Joe Mazzulla tested out a few smaller lineup combinations late in the first half, occasionally deploying Tatum at the five against a Suns team that was playing without 7-foot-1 starting center Mark Williams (foot).
Boston controlled play for much of the second quarter, but it struggled to keep the clamps on Booker. Phoenix’s five-time All-Star guard scored his team’s final 13 first-half points, drawing two fouls on defensive standout White during that stretch. The Celtics led 65-61 at halftime.
Booker then proceeded to score the Suns’ first 10 points of the second half, including eight in 46 seconds. By the end of that flurry, White and Sam Hauser both were in foul trouble (four apiece) — but the Suns were no closer to catching the Celtics.
Tatum and Brown combined to score 11 points in the first three minutes of the second half, all on layups, dunks or shots within seven feet of the basket. Another layup by Hauser stretched Boston’s lead back to nine, 78-69.
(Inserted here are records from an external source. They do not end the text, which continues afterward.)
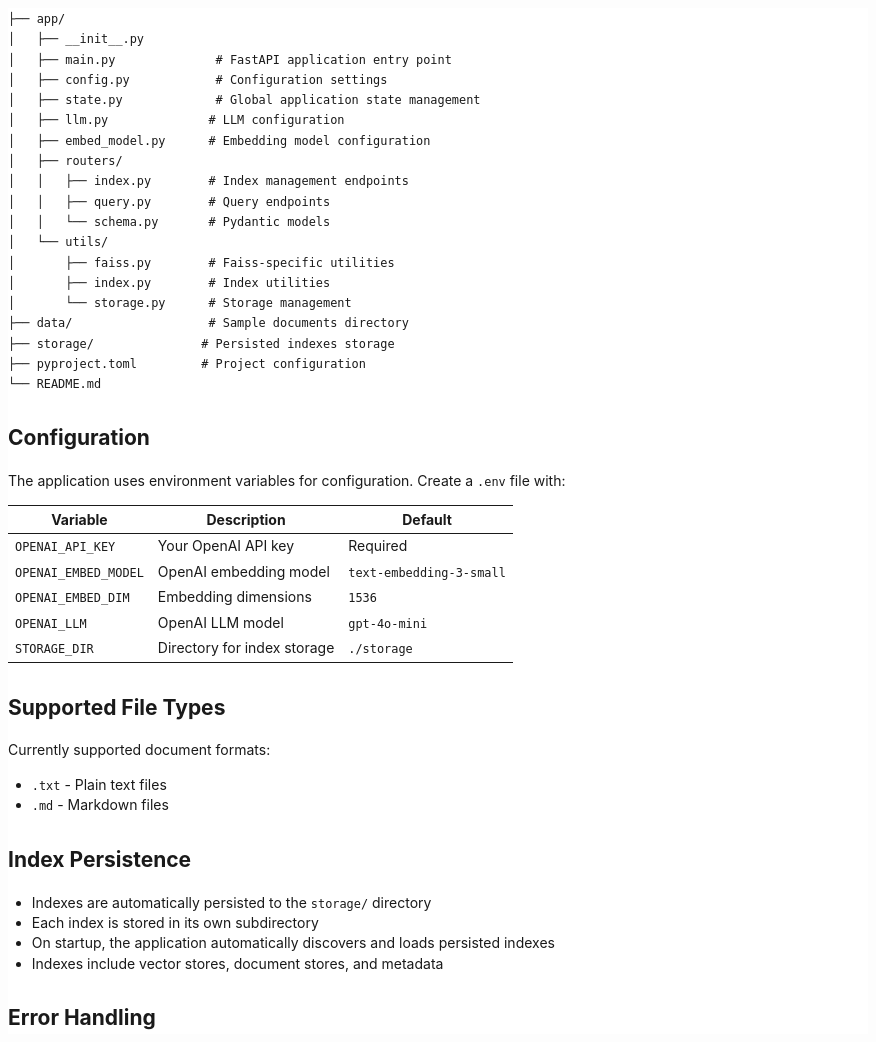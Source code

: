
 ```
├── app/
│   ├── __init__.py
│   ├── main.py              # FastAPI application entry point
│   ├── config.py            # Configuration settings
│   ├── state.py             # Global application state management
│   ├── llm.py              # LLM configuration
│   ├── embed_model.py      # Embedding model configuration
│   ├── routers/
│   │   ├── index.py        # Index management endpoints
│   │   ├── query.py        # Query endpoints
│   │   └── schema.py       # Pydantic models
│   └── utils/
│       ├── faiss.py        # Faiss-specific utilities
│       ├── index.py        # Index utilities
│       └── storage.py      # Storage management
├── data/                   # Sample documents directory
├── storage/               # Persisted indexes storage
├── pyproject.toml         # Project configuration
└── README.md
```

## Configuration

The application uses environment variables for configuration. Create a `.env` file with:

| Variable | Description | Default |
|----------|-------------|---------|
| `OPENAI_API_KEY` | Your OpenAI API key | Required |
| `OPENAI_EMBED_MODEL` | OpenAI embedding model | `text-embedding-3-small` |
| `OPENAI_EMBED_DIM` | Embedding dimensions | `1536` |
| `OPENAI_LLM` | OpenAI LLM model | `gpt-4o-mini` |
| `STORAGE_DIR` | Directory for index storage | `./storage` |

## Supported File Types

Currently supported document formats:
- `.txt` - Plain text files
- `.md` - Markdown files

## Index Persistence

- Indexes are automatically persisted to the `storage/` directory
- Each index is stored in its own subdirectory
- On startup, the application automatically discovers and loads persisted indexes
- Indexes include vector stores, document stores, and metadata

## Error Handling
The Suns climbed closer later in the third, twice getting to within three on a Grayson Allen step-through layup and yet another Booker bucket. But Pritchard responded to both with 3-pointers, and the Celtics took a 91-86 edge into the fourth quarter.
The lead reached 10 after Pritchard canned two more threes early in the fourth. The Celtics then had to contend with a surprise scoring surge from Haywood Highsmith, a 29-year-old journeyman who was waived by Brooklyn last month. Highsmith hit two fourth-quarter 3-pointers and drew two fouls, including one that put White one whistle away from expulsion with 6:02 remaining.
Highsmith also forced consecutive Brown turnovers on the defensive end. Ighodaro followed up the second with a dunk that put Phoenix ahead 105-104. Another Suns bench player, Jordan Goodwin, pressured Tatum into a giveaway and hit a corner three to make it 110-106.
Brown missed a 3-pointer that would have pulled the Celtics even, but he poked the ball away from Booker on the ensuing possession and dropped a pass to Tatum for a fast-break layup. After a Suns timeout, a Highsmith miss in traffic and an off-the-mark layup attempt by Tatum, Brown soared in for a putback that put Boston back in front, 112-111.